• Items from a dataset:
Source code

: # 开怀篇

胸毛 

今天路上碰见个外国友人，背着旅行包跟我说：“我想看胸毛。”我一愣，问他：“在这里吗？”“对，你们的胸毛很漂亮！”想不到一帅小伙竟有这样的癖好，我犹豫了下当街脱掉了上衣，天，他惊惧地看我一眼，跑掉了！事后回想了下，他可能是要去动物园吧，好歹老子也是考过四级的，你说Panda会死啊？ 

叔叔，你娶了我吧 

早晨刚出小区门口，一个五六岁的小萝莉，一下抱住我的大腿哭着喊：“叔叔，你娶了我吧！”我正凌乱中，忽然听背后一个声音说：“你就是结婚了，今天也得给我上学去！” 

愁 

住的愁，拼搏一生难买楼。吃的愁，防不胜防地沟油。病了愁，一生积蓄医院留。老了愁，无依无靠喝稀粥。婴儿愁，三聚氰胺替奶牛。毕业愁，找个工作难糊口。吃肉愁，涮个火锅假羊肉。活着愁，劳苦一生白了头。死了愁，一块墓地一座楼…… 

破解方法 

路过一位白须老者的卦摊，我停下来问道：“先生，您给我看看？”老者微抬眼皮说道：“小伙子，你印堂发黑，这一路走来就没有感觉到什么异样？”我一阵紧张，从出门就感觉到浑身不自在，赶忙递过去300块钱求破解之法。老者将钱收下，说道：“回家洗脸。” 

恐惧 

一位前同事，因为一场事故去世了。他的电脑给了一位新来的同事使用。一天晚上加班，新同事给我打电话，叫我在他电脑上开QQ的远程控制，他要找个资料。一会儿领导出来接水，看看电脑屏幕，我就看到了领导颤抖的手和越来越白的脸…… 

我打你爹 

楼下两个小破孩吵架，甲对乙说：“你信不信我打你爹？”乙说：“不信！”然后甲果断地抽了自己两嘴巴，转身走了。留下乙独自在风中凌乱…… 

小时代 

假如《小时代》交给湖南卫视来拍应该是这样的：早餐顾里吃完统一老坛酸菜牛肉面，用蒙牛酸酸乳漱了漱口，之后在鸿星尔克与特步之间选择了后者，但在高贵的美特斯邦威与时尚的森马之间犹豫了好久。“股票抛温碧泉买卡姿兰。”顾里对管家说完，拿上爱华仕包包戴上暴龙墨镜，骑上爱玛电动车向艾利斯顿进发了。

• WHAT THIS TASK INVOLVES:
For the word "你娶了我吧", count the lines of the data that contain it and report only the total.

• WRITTEN ANSWER:
2